Noelle’s words dissipated much of the concern in Lexus’ mind. If it was just a week, he could give it a shot. He just didn’t want to waste Noelle’s time when he couldn’t produce anything of value after two months of work. If he thought of the “homework” not as a part of work but as a personal project, then it sounded very fun indeed!
“Yeah, I’ll give it a try!” Lexus decided.
Noelle’s smile grew wider as she said, “Great, I’m glad you’re up for it! Let me know if you have any questions while implementing the transformer. There’s also a reading list for the project that I’ll send to you later today via email. What’s your email handle?”
Lexus wrote his email down and handed the piece of paper over to Noelle, who folded it and placed it in her pocket.
“The programming and paper reading would probably keep you busy for the next week, so we can discuss the rest of the details after the next team meeting. But just to give you the basics, the project we’re working on together would probably take about two to three months. The paper writing would probably stretch into your exam season, but you’ll be super busy then so you can count on me for that,” Noelle said.
Two to three months from now would be about May to June, which was exactly the period of time where everyone would be frantically studying for their coming exams.

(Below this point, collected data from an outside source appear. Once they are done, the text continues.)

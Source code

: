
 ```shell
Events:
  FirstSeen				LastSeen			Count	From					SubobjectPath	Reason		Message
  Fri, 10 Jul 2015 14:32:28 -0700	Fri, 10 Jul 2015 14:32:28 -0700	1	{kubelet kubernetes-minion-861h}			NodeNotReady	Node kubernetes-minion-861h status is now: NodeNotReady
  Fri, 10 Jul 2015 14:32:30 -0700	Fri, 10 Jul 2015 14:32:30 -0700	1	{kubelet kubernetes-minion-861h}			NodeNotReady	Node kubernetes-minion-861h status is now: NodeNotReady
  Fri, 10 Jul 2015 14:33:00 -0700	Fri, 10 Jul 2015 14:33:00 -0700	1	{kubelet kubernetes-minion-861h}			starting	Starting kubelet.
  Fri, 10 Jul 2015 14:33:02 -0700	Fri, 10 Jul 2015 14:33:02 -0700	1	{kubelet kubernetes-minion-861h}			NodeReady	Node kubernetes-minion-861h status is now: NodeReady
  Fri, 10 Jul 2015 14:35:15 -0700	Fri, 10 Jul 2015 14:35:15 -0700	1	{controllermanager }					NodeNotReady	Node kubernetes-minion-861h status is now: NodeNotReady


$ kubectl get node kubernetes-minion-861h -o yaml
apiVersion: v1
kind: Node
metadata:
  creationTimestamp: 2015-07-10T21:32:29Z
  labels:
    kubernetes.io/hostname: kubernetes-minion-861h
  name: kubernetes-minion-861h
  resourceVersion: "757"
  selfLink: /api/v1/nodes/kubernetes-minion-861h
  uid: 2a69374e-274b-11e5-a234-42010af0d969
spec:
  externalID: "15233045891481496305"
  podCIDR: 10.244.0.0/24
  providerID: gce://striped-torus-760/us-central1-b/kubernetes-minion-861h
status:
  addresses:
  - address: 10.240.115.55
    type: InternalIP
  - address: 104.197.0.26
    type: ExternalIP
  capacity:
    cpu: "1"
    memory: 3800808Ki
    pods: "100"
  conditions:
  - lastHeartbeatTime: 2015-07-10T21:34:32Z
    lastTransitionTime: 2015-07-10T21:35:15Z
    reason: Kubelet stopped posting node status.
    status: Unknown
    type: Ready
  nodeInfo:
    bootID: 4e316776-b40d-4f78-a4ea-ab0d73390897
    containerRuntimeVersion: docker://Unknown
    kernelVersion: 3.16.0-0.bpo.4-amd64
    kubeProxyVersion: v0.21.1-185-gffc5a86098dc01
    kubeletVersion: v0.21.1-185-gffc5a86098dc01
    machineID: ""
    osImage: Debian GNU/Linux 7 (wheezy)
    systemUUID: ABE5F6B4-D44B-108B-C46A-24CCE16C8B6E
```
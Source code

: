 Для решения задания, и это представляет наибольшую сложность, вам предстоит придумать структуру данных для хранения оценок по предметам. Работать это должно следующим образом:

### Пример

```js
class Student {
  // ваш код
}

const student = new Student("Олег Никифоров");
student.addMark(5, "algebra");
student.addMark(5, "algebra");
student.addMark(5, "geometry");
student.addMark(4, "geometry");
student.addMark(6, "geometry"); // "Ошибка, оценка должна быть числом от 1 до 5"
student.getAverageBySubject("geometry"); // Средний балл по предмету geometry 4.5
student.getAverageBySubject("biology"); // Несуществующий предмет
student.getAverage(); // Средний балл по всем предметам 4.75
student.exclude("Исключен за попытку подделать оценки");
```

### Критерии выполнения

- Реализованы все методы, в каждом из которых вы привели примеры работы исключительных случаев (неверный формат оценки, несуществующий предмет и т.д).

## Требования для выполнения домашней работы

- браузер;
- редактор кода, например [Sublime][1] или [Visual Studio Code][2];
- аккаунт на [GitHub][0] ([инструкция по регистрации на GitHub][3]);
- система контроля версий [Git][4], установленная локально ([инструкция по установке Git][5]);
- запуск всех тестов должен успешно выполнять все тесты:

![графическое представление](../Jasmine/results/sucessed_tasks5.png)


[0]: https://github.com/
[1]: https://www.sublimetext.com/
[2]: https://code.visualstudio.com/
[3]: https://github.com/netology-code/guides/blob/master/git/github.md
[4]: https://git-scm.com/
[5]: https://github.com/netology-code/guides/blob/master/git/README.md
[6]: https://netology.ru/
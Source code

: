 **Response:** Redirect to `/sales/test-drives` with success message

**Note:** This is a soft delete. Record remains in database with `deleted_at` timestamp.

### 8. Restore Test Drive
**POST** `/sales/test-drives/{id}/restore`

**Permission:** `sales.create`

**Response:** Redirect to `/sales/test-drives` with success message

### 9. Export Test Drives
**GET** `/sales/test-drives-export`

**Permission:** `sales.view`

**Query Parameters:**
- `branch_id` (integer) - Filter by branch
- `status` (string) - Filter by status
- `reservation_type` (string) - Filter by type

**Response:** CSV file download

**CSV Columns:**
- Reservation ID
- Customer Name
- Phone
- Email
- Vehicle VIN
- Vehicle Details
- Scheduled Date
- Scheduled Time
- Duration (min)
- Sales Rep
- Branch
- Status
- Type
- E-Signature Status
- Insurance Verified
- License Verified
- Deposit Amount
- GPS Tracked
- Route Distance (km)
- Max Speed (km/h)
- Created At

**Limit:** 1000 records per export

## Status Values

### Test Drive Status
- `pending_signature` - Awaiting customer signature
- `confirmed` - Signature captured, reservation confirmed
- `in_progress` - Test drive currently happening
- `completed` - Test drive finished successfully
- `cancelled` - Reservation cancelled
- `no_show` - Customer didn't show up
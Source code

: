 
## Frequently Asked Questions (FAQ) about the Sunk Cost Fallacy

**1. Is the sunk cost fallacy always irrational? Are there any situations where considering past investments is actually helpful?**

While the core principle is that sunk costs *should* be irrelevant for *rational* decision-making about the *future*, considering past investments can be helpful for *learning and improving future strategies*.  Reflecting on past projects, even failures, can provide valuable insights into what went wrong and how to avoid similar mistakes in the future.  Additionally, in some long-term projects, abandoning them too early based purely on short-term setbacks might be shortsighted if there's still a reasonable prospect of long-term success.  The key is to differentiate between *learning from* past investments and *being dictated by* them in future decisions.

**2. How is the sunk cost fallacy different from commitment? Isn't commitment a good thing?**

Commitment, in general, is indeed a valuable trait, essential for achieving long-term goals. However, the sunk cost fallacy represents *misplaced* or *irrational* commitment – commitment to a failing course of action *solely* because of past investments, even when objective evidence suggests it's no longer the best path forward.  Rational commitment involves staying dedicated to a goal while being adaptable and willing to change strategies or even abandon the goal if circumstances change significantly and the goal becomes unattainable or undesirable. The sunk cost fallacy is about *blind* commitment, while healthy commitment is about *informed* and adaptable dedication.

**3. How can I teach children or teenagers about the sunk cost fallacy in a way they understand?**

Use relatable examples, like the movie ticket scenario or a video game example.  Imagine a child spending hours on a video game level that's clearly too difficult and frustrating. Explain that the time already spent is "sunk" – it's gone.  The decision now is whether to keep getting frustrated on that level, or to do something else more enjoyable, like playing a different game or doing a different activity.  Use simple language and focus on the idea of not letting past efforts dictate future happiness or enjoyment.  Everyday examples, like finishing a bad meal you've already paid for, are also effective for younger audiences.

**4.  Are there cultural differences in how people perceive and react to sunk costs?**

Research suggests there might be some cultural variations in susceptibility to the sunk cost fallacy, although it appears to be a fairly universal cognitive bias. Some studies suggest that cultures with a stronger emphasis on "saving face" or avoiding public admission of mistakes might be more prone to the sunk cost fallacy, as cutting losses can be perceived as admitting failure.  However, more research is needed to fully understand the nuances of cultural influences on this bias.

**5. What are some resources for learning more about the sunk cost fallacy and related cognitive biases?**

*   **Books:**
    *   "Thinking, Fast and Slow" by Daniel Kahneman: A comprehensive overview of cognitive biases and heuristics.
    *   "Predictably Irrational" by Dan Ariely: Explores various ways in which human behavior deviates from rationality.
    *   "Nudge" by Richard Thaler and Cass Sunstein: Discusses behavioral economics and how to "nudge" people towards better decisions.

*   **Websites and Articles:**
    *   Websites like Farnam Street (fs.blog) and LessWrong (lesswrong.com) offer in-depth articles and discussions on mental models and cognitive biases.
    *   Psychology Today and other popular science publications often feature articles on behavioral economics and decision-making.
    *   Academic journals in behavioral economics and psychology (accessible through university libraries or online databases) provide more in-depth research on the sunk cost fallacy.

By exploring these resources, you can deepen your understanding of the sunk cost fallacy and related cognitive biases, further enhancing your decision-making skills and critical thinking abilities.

Hmmm, I guess I’ll have to start revising early. Lexus didn’t want to miss out on the paper writing process because of his exams, so he was determined to find a way to balance both academics and research at the same time.
Hopefully, the time he spent reading all the books and raising his experience to Level 1 would come in handy. Didn’t the system say at some point that the best student in his year was barely at the standard of level 1? That was a few months ago though, so it might not be true now.
At the very least, Lexus could count on [Increased Processing Speed] in order to revise the first year content in less time.
Speaking of which, the amount of effort Lexus was putting into learning the first year computer science content was steadily decreasing as the months passed by. He had opted to spend more time reading more advanced textbooks and papers in his free time, and it had worked out great! As long as he focused during lectures, Lexus found that he no longer had any difficulty completing the problem sheets and programming exercises.
Lexus took a moment to reflect on the progress he had made in a few short months. The me from a few months ago would be ecstatic at the thought of breezing through first year. But now, my mind is so preoccupied with the more advanced computer science and maths that class no longer satisfies me. I'm far from content with staying at my current level when there is still so much to learn!